En el norte de la ciudad, Mauro Vallejos experimenta un sentimiento similar al ser fanático de River y vivir a metros del Monumental. “Cada vez que juega River salgo un rato antes y llego perfecto. Veo otros pibes que viajan horas y horas”, explica. “Lo mejor son los festejos. Este año que fuimos campeones de la Copa Libertadores el festejo estaba ahí, en casa; no me tenía ni que mover. Si iba al supermercado, la gente seguía festejando”, recuerda.

Número uno
River Plate (más de 60.000 espectadores), Racing de Avellaneda (más de 50.000), seis estadios con capacidad para entre 40.000 y 50.000, otra media docena aptos para entre 30.000 y 40.000, y otros 14 para entre 10.000 y 20.000 personas -como los más pequeños de Merlo, de tercera división, o San Miguel, de cuarta- integran el listado que hacen rankear a Buenos Aires sobre otras metrópolis del mundo, según publicó El País.

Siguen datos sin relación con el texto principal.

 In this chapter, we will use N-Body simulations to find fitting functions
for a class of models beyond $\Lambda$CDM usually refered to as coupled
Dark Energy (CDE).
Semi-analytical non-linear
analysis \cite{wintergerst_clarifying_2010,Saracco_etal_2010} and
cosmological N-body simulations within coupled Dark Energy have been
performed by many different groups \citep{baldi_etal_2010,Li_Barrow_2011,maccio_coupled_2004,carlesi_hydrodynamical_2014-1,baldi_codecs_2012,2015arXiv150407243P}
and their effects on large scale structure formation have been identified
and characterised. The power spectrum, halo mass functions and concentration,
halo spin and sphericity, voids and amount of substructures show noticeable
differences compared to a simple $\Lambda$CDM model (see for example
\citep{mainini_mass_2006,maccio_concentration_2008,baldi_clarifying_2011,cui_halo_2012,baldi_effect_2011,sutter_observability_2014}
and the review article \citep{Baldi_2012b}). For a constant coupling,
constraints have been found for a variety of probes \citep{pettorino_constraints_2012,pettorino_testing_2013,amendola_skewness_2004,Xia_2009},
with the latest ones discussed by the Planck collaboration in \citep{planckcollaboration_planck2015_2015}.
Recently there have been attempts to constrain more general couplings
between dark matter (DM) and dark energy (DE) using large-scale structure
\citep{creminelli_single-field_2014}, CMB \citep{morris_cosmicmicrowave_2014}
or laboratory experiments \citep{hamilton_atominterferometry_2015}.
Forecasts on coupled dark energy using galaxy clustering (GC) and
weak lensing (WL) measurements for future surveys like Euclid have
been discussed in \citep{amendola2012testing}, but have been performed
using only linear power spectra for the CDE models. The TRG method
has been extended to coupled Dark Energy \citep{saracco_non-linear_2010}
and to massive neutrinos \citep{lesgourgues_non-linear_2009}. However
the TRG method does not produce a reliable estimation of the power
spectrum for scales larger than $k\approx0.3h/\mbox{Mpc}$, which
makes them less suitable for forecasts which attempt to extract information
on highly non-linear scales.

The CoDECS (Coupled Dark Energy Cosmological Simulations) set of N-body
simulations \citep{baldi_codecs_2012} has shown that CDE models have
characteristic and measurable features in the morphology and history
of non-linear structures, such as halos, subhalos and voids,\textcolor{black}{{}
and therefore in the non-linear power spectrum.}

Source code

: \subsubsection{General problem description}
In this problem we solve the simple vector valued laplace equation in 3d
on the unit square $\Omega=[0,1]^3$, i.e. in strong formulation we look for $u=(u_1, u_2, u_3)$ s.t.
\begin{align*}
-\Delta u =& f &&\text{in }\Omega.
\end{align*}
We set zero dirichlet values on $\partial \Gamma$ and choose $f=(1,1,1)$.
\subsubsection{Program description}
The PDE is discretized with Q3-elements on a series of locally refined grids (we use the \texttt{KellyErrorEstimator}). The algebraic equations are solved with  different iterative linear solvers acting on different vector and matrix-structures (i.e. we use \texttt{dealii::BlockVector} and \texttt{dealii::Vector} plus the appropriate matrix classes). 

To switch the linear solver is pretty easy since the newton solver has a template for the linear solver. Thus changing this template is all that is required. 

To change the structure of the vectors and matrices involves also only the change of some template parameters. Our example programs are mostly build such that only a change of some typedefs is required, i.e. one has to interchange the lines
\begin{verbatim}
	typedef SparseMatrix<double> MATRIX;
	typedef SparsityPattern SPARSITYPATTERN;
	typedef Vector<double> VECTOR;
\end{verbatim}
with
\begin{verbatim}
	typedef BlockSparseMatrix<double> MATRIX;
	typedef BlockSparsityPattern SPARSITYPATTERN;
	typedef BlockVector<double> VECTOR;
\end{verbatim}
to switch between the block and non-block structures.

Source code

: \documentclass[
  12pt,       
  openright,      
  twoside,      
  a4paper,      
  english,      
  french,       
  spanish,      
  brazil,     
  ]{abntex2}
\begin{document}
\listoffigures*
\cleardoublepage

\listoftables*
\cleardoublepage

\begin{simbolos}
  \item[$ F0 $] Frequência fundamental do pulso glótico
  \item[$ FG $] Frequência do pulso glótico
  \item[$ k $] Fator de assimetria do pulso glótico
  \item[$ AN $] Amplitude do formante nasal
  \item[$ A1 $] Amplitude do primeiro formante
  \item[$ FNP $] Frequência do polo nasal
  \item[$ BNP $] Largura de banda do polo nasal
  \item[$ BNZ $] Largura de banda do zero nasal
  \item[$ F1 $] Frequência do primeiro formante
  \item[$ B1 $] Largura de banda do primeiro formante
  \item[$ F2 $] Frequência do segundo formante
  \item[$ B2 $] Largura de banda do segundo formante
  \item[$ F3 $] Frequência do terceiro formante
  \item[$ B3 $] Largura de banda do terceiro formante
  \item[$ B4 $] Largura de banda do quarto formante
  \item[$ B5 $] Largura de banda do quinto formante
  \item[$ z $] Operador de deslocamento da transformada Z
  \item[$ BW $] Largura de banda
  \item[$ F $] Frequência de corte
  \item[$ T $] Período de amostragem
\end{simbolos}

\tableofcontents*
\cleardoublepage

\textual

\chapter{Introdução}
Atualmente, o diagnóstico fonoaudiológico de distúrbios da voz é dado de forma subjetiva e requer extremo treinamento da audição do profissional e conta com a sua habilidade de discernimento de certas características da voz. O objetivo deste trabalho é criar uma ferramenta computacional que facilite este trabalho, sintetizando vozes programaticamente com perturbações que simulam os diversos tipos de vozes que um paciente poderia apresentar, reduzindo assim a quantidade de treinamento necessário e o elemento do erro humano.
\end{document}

En el último año, la prohibición del público visitante en las canchas mejoró la convivencia entre vecinos y estadios, coinciden varias de las personas consultadas por LA NACION. Sostienen que los días de partido el ambiente se tornó más familiar y tranquilo. “Antes tenías que tener un poco más de cuidado porque se podía armar lío entre hinchadas o bien entre las facciones de la barra de River”, indica Mauro.
En la Paternal, Mario recuerda cuando años atrás Argentinos Juniors le alquilaba la cancha a Chacarita y Huracán, dos equipos cuyas hinchadas tienen antecedentes violentos. “Había partido martes, jueves, domingos. Esos días se cortaban las calles a cuatro cuadras a la redonda y la gente quedaba presa”, relata. “Cuando venían equipos grandes prefería irme de mi casa, porque se sienten las vibraciones de los bombos en los vidrios”, agrega Tita.

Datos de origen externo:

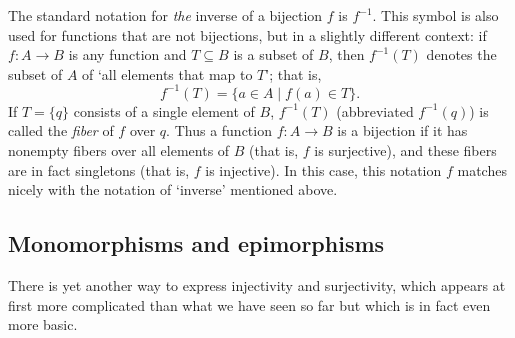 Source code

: The standard notation for \emph{the} inverse of a bijection $f$ is
$f^{-1}$. This symbol is also used for functions that are not
bijections, but in a slightly different context: if $f : A \to B$ is
any function and $T \subseteq B$ is a subset of $B$, then $f^{-1} (T)$
denotes the subset of $A$ of `all elements that map to $T$'; that is,
\[f^{-1}(T) = \{a \in A \mid f (a) \in T \}.\] If $T = \{q\}$ consists
of a single element of $B$, $f^{-1}(T)$ (abbreviated $f^{-1}(q)$) is
called the \emph{fiber} of $f$ over $q$. Thus a function $f : A \to B$
is a bijection if it has nonempty fibers over all elements of $B$
(that is, $f$ is surjective), and these fibers are in fact singletons
(that is, $f$ is injective). In this case, this notation $f$ matches
nicely with the notation of `inverse' mentioned above.

\subsection{Monomorphisms and epimorphisms}%
\label{subsec:prelims:functions:monomorphisms-and-epimorphisms}
There is yet another way to express injectivity and surjectivity,
which appears at first more complicated than what we have seen so far
but which is in fact even more basic.


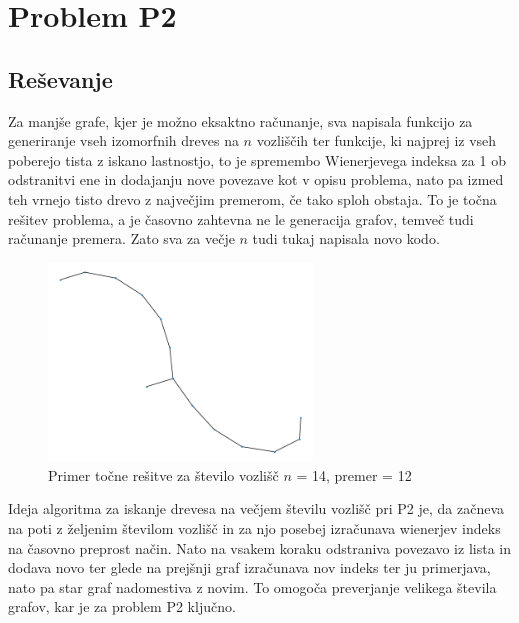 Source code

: \documentclass[a4paper, 12 pt]{article}
\begin{document}
\pagebreak

\section{Problem P2}

\subsection{Reševanje}

Za manjše grafe, kjer je možno eksaktno računanje, sva napisala funkcijo za generiranje vseh izomorfnih dreves na $n$ vozliščih ter funkcije, ki najprej iz vseh poberejo tista z iskano lastnostjo, to je spremembo Wienerjevega indeksa za 1 ob odstranitvi ene in dodajanju nove povezave kot v opisu problema, nato pa izmed teh vrnejo tisto drevo z največjim premerom, če tako sploh obstaja. To je točna rešitev problema, a je časovno zahtevna ne le generacija grafov, temveč tudi računanje premera. Zato sva za večje $n$ tudi tukaj napisala novo kodo. \\

\begin{figure}[H]
\centering
  \includegraphics[width=7cm]{drevo14diam12.png}
  \caption{Primer točne rešitve za število vozlišč $n$ = 14, premer = 12}
  \label{fig:graf1}
\end{figure}

Ideja algoritma za iskanje drevesa na večjem številu vozlišč pri P2 je, da začneva na poti z željenim številom vozlišč in za njo posebej izračunava wienerjev indeks na časovno preprost način. Nato na vsakem koraku odstraniva povezavo iz lista in dodava novo ter glede na prejšnji graf izračunava nov indeks ter ju primerjava, nato pa star graf nadomestiva z novim. To omogoča preverjanje velikega števila grafov, kar je za problem P2 ključno.\\
\end{document}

“Cuando había visitantes tenías los cantos, la gente que se moviliza a dos por hora por la calle, hacen esquina”, enumera Victoria Correa. Sin embargo es el público de los recitales el que trae más dolores de cabeza a esta traductora de inglés que vive en Caballito desde hace tres años. La acústica de Ferro -argumenta- no es el problema, sino las personas que no consiguen entradas y deambulan tratando de ver cómo pueden ingresar.

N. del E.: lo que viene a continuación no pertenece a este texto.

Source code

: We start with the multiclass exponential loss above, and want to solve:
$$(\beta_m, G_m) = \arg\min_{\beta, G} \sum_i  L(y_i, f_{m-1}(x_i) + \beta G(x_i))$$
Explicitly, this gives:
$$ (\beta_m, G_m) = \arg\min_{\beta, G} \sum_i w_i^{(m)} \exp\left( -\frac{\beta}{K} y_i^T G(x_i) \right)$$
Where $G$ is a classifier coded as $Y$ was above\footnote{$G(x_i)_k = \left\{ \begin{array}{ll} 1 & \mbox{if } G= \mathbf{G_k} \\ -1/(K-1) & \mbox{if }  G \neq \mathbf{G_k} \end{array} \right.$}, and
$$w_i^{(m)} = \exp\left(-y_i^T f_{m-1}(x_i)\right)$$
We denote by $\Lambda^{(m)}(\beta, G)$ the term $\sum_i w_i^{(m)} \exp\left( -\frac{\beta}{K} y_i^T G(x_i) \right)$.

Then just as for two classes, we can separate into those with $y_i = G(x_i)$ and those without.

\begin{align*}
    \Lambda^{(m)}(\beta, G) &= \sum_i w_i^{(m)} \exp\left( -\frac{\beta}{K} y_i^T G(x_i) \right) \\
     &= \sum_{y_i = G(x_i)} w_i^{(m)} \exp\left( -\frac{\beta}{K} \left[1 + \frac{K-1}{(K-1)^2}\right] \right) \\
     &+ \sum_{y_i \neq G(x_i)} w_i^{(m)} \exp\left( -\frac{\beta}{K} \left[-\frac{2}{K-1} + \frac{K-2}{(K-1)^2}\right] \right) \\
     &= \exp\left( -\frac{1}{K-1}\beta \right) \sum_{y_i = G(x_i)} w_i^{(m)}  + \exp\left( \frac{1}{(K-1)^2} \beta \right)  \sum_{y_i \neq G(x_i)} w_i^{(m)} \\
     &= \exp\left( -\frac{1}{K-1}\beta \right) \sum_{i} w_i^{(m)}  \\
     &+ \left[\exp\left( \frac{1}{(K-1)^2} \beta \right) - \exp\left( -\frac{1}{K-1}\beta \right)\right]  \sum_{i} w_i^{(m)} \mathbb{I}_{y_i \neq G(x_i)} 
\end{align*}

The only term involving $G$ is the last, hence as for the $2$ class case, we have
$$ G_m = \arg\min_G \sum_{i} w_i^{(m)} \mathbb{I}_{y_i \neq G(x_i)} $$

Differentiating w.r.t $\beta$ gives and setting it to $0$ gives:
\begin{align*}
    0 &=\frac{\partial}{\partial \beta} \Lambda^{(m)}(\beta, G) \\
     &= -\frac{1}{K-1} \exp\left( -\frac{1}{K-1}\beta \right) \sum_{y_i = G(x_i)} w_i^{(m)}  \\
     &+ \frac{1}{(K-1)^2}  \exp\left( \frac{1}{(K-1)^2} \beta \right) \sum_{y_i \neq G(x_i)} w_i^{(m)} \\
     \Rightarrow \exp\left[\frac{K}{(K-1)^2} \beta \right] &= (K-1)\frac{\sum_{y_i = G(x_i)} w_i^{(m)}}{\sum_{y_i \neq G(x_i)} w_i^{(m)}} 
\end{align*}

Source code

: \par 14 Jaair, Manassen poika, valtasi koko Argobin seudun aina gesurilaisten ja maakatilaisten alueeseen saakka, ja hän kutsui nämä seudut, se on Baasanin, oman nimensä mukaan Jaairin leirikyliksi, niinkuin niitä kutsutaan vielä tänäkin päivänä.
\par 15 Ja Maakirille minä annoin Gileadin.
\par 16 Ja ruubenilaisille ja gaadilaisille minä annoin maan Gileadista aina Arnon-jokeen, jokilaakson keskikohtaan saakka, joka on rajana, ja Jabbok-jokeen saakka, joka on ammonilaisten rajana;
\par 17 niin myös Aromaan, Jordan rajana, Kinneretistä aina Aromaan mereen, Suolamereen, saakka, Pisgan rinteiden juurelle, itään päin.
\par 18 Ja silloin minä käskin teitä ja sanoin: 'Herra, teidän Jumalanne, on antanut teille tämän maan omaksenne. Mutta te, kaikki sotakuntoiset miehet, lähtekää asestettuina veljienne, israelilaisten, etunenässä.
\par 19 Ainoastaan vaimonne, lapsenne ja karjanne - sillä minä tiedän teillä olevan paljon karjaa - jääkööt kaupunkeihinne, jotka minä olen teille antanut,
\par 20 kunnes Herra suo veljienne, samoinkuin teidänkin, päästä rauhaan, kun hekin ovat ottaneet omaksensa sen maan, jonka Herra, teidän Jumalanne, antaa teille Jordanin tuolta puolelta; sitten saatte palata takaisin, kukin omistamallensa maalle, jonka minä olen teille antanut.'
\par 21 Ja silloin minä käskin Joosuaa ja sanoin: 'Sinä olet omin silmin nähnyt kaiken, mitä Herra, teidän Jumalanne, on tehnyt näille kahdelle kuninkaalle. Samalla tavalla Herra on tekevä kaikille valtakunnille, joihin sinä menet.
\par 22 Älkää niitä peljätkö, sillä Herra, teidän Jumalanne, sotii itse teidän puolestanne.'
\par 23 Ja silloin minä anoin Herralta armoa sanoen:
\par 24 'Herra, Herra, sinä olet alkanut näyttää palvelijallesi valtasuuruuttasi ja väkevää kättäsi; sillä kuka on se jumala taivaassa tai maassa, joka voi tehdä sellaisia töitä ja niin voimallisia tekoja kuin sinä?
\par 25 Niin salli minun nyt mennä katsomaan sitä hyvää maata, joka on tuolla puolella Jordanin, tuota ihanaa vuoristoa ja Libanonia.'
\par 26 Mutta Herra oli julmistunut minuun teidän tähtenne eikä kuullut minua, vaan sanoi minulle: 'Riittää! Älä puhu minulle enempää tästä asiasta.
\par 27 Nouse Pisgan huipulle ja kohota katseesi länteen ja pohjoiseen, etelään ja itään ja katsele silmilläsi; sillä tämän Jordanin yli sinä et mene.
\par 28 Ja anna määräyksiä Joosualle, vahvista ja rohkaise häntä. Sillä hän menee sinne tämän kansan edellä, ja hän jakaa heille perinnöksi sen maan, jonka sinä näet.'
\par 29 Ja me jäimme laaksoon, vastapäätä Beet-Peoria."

Se suman los manteros, que se instalan sobre la calle vendiendo merchandising. “Hay recitales y recitales. En algunos tenés gente tomando alcohol, cantos, descontrol. No es lo mismo que toque Jamiroquai que Ciro y Los Persas”, explica. En su archivo mental de eventos recuerda el recital de Ska-P de 2014 como “el más complicado, con mucha convocatoria de gente”. Algunos “vinieron desde el interior a verlos tocar y durmieron en la plaza Favaloro, porque tenían que hacer tiempo para volver el día siguiente”, relata.
A Mauro, en cambio, los recitales en River sólo le molestan cuando se trata de un artista que no le interesa. “La calle queda sucia, pero es por el día nada más. El barrio alrededor es de alta sociedad y siempre lo mantienen bastante limpio”, sostiene.
En La Boca, Pablo sólo tiene inconvenientes cuando se cortan las calles y no puede movilizarse en auto, o debe presentar documentos a los policías para poder ingresar en su casa. “Para mí es el mejor lugar del mundo”, sostiene con una sonrisa.